* **Source texts of formatted documents**
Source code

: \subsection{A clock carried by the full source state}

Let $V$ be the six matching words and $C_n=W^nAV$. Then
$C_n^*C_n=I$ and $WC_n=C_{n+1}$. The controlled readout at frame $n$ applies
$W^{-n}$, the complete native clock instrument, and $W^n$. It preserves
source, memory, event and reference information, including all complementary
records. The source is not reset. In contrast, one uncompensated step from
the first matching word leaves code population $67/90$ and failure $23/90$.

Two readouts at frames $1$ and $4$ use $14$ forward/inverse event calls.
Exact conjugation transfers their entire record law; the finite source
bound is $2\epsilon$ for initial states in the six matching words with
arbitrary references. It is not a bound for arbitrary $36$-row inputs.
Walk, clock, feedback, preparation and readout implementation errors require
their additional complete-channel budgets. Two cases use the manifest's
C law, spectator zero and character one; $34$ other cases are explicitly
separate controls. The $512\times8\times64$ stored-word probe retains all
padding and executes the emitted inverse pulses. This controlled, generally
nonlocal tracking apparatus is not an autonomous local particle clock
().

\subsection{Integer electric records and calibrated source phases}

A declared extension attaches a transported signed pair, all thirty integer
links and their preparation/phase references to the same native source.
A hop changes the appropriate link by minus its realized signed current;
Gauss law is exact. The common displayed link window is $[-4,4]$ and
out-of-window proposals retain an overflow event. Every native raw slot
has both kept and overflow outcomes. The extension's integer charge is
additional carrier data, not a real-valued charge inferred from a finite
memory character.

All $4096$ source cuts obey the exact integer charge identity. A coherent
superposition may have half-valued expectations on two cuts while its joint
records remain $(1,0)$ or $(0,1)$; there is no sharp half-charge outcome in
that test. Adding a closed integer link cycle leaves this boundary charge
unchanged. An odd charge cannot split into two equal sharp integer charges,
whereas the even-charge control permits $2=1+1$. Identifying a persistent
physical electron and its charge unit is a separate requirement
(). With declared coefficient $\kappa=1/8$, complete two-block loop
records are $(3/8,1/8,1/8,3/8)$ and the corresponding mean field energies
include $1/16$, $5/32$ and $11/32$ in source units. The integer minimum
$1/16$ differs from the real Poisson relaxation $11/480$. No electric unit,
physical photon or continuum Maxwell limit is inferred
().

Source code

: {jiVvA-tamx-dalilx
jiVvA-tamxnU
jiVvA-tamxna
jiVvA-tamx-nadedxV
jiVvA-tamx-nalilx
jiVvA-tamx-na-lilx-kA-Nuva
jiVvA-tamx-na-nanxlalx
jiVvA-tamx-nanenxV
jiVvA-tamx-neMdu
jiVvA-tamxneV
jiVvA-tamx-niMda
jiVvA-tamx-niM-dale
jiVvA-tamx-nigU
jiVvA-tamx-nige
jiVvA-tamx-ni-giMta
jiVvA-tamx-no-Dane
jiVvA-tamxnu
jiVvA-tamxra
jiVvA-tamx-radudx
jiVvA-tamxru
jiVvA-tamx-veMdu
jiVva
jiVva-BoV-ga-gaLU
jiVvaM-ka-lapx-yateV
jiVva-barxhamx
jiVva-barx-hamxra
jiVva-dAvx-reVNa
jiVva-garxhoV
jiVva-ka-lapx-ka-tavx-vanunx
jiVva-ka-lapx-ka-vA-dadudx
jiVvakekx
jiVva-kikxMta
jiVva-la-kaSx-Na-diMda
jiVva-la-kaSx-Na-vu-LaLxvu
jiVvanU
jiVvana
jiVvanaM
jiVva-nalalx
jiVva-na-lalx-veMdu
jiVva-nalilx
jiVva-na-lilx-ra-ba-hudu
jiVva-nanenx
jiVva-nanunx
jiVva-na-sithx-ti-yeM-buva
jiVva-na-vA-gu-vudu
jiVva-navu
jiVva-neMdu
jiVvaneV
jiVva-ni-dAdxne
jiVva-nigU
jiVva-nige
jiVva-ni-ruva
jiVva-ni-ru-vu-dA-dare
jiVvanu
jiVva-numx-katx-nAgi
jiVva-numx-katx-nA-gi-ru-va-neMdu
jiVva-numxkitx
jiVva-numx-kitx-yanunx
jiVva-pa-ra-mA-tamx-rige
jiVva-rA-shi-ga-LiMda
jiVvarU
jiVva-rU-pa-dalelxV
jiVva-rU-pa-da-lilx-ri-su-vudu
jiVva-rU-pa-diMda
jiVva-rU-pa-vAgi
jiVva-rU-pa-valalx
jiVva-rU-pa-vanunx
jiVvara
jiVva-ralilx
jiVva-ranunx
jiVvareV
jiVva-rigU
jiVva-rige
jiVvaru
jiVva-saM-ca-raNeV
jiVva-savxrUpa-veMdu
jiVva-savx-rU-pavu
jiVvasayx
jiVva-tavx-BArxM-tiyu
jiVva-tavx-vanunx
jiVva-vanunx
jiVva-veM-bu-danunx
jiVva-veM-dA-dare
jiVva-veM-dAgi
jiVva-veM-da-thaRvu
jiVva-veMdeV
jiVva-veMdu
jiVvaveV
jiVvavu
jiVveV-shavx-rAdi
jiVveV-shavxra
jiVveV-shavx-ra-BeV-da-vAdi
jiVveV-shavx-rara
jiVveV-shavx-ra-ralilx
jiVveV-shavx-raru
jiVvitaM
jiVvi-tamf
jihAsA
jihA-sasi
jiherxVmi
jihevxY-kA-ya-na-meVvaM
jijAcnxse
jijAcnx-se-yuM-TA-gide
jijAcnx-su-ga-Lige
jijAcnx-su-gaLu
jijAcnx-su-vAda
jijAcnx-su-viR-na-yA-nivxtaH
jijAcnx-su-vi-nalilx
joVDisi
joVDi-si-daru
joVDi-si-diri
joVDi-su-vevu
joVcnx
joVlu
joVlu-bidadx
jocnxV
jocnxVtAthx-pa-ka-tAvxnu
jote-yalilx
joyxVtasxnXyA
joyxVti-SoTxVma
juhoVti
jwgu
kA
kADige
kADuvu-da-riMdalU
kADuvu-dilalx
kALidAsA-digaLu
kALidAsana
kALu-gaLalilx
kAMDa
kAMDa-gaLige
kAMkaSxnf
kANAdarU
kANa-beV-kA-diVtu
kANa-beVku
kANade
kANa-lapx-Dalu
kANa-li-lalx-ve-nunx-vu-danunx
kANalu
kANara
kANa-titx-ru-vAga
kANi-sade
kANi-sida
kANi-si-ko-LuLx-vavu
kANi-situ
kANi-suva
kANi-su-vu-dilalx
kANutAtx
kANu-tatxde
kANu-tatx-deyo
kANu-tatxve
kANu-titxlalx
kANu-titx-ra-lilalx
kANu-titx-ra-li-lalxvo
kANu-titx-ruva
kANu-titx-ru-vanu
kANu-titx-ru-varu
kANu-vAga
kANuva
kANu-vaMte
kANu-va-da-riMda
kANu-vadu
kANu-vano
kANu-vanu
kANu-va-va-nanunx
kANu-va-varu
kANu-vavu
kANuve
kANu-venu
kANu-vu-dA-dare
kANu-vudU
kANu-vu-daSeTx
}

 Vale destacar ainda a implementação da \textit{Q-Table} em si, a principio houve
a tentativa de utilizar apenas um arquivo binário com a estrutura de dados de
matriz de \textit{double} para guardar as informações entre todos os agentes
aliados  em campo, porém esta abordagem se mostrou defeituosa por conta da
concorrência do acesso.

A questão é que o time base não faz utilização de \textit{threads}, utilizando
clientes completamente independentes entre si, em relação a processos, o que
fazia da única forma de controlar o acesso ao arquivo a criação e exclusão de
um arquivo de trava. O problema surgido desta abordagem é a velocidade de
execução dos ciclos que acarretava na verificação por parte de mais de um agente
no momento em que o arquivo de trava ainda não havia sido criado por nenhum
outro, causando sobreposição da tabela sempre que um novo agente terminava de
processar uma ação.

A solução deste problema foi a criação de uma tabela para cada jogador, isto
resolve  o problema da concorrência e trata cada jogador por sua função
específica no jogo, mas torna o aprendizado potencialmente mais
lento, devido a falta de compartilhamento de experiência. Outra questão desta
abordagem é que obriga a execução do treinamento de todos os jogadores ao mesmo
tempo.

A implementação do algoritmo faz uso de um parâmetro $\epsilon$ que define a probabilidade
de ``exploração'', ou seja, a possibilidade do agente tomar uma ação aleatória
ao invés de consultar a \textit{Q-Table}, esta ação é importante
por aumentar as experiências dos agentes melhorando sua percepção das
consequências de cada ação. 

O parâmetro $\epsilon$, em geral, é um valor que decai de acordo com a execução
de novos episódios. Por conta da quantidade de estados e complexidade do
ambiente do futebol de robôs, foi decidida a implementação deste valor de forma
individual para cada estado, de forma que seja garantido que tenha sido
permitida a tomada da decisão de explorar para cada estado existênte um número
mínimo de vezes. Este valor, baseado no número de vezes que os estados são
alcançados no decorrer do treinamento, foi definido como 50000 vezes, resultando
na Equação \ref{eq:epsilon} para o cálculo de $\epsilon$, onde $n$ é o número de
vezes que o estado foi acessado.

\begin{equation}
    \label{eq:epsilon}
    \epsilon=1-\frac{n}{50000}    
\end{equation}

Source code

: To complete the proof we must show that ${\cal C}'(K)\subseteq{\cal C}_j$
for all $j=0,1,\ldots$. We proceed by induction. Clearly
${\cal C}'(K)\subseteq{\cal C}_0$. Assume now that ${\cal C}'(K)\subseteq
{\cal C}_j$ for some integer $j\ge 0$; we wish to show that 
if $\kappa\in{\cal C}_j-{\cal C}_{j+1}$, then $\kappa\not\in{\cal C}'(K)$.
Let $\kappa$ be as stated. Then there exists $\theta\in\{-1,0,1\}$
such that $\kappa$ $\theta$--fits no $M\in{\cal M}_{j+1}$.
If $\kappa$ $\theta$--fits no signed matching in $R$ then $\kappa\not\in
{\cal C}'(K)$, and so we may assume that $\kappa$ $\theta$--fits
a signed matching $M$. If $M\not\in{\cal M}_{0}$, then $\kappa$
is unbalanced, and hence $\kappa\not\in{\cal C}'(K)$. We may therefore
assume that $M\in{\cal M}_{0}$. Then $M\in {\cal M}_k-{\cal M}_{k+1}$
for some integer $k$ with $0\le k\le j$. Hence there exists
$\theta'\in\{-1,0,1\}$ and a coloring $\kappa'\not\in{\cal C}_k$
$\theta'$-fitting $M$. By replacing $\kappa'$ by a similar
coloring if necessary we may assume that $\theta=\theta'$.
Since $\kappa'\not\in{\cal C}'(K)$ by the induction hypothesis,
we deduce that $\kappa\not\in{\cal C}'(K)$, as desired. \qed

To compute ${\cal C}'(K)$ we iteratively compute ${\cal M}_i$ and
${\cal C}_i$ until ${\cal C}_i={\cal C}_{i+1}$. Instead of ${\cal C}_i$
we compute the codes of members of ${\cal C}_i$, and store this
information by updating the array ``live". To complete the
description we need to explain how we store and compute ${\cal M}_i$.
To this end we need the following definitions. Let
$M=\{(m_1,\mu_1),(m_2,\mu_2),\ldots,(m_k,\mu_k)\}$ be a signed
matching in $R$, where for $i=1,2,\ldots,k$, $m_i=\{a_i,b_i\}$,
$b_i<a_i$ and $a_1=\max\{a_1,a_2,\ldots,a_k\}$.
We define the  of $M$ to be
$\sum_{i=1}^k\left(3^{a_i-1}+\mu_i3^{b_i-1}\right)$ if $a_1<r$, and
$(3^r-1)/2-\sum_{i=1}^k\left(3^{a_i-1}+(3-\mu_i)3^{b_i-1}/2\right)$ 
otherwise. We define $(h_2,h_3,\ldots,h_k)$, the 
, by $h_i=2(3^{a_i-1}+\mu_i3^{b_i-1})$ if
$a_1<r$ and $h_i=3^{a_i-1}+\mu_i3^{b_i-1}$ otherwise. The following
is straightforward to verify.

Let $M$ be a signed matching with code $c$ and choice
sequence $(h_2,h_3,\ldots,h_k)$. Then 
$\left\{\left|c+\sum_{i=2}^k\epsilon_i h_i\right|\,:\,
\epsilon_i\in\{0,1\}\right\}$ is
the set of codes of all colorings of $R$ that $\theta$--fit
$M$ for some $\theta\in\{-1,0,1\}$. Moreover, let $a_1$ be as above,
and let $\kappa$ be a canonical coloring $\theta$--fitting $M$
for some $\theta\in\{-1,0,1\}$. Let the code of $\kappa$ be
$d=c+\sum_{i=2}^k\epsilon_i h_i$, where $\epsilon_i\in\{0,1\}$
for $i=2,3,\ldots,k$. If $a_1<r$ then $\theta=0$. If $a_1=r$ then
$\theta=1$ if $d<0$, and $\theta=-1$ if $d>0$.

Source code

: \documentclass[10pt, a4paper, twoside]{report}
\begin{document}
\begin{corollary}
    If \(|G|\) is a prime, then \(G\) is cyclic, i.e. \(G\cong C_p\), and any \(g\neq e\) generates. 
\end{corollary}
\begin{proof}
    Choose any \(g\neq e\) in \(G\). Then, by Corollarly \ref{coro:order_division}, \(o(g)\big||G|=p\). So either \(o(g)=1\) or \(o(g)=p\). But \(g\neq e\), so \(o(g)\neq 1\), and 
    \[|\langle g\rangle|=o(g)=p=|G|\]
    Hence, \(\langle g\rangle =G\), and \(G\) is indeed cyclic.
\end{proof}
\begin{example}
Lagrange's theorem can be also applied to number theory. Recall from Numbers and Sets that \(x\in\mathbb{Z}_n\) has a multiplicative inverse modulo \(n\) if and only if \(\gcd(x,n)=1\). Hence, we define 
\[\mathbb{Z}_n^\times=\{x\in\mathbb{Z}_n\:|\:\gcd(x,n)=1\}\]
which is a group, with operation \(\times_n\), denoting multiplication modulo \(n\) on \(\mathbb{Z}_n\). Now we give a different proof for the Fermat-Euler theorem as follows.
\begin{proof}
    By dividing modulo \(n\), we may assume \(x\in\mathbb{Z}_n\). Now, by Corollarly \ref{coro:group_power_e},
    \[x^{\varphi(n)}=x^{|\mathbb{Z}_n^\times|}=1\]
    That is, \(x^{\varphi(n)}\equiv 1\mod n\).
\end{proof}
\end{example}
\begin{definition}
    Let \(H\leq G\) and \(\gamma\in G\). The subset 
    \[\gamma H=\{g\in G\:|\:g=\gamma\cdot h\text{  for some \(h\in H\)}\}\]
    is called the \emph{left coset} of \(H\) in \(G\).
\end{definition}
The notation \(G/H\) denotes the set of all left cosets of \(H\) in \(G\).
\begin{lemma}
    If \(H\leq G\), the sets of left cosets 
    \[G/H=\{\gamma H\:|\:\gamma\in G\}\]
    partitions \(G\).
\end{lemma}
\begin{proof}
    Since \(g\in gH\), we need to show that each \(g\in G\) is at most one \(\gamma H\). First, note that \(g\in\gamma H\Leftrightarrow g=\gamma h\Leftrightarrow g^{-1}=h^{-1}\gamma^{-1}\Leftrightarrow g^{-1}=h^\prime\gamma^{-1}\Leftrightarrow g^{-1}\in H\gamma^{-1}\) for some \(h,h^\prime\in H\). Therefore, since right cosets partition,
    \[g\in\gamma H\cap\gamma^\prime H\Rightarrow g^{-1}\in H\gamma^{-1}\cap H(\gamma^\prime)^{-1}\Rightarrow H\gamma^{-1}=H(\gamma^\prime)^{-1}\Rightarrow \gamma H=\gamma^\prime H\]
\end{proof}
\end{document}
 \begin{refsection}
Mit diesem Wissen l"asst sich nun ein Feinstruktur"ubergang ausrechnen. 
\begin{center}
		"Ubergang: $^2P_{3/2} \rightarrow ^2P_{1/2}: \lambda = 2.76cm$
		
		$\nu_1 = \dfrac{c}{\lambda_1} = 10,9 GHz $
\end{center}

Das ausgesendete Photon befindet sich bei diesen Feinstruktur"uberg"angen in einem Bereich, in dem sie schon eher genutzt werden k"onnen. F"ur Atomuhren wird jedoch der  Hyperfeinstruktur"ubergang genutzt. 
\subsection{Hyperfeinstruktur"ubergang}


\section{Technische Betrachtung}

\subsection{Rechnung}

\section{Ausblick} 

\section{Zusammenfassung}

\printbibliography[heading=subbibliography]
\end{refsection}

* **Exercise goal**
Please write out, exactly as they appear above, only the lines in the stretch from the line with "that test. Adding" through the line with "differs from the".

* **Output of the task**
that test. Adding a closed integer link cycle leaves this boundary charge
unchanged. An odd charge cannot split into two equal sharp integer charges,
whereas the even-charge control permits $2=1+1$. Identifying a persistent
physical electron and its charge unit is a separate requirement
(). With declared coefficient $\kappa=1/8$, complete two-block loop
records are $(3/8,1/8,1/8,3/8)$ and the corresponding mean field energies
include $1/16$, $5/32$ and $11/32$ in source units. The integer minimum
$1/16$ differs from the real Poisson relaxation $11/480$. No electric unit,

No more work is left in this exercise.